WORK REQUIRED =
In the data, extract each line that holds the string "graves".
Segment Open
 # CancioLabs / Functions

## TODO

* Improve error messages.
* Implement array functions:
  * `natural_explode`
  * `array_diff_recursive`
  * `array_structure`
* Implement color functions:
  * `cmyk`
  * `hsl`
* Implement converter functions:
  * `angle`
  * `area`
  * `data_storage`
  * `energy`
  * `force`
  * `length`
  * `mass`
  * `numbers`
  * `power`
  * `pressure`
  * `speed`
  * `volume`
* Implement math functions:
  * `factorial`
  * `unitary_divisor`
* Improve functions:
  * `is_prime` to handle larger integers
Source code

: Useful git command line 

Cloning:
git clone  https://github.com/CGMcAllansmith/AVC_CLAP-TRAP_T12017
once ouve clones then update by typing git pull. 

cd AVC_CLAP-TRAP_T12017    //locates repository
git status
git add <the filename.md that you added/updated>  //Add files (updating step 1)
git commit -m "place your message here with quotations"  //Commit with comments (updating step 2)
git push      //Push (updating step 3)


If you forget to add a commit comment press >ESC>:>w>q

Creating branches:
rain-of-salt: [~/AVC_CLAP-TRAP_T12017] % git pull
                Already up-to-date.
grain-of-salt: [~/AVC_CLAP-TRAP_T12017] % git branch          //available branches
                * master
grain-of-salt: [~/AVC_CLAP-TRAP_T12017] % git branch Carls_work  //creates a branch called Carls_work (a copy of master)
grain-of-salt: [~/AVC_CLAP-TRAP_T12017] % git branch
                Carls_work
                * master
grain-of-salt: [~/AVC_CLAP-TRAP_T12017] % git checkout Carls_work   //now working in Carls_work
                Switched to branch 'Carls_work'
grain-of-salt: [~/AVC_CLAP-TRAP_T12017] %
Segment Closed
Segment Open
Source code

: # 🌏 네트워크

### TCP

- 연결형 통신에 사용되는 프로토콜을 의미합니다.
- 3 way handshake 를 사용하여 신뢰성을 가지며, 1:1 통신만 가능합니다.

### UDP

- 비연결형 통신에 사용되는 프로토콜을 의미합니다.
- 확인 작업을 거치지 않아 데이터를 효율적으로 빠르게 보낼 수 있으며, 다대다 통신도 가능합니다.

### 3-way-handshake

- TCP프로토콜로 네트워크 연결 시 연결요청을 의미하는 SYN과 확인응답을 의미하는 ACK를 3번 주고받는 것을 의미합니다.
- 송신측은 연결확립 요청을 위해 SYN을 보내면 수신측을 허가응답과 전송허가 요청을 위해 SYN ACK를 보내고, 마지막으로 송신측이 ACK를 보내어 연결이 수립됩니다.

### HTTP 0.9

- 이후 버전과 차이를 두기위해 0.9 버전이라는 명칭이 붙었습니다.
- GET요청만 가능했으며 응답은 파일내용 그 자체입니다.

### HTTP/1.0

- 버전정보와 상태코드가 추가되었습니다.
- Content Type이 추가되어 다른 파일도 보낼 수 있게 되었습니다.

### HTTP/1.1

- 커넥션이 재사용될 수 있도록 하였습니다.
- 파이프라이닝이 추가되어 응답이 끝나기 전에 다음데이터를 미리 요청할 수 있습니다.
Segment Closed
Segment Open
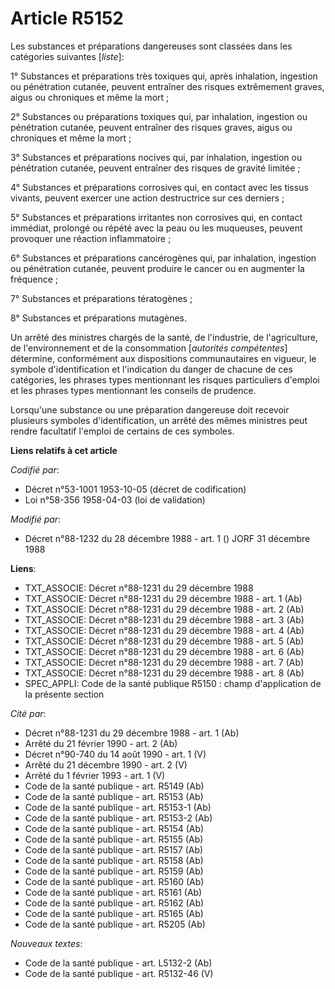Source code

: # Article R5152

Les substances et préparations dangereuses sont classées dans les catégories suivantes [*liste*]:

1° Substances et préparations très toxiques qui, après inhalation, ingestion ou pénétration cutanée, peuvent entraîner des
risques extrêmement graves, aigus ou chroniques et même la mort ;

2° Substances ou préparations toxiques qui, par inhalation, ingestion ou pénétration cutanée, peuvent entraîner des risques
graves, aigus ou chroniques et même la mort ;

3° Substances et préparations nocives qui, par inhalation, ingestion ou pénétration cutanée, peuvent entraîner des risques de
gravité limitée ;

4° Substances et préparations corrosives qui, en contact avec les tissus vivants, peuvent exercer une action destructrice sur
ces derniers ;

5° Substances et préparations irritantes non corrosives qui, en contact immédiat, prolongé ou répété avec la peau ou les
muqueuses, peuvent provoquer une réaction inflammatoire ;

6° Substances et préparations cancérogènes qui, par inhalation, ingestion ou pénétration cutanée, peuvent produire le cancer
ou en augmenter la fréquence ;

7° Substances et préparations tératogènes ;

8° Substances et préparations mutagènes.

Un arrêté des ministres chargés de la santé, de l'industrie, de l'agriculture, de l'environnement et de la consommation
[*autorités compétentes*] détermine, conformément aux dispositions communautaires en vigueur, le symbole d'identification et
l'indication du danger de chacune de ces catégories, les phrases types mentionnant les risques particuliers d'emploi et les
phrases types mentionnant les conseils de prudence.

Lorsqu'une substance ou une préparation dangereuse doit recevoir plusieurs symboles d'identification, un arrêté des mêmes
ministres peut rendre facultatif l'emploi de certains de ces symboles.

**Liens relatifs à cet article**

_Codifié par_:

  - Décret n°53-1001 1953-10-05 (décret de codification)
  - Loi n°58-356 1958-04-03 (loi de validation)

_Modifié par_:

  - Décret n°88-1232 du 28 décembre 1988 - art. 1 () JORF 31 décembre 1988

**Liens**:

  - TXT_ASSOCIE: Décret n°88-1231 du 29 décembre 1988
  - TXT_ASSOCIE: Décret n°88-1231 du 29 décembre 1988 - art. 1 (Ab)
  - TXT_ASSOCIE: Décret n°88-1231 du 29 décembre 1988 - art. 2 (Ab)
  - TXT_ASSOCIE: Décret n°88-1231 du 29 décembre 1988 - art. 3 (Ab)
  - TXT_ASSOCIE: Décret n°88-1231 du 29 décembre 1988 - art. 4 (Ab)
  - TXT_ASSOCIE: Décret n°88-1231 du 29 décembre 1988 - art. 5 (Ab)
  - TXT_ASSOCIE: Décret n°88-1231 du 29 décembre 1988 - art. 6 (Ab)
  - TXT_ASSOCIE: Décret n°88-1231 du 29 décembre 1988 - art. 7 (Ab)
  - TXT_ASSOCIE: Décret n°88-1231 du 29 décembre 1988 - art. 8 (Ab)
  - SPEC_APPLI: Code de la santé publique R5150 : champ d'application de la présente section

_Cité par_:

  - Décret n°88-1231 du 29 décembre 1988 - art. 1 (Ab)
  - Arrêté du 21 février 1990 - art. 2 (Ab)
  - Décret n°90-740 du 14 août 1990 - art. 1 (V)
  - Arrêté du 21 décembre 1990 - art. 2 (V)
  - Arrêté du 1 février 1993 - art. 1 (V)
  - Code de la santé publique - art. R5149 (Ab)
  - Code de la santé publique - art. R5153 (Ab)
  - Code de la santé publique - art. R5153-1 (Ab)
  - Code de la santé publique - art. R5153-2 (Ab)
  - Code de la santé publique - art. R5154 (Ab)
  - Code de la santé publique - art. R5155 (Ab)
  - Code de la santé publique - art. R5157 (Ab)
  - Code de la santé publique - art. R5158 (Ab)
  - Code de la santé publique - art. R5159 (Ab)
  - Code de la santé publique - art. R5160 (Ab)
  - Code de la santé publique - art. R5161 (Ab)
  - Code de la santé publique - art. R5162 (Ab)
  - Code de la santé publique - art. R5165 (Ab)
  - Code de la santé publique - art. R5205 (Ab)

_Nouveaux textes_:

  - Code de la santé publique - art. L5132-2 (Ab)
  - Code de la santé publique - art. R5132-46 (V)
Segment Closed
EXERCISE RESPONSE =
risques extrêmement graves, aigus ou chroniques et même la mort ;
graves, aigus ou chroniques et même la mort ;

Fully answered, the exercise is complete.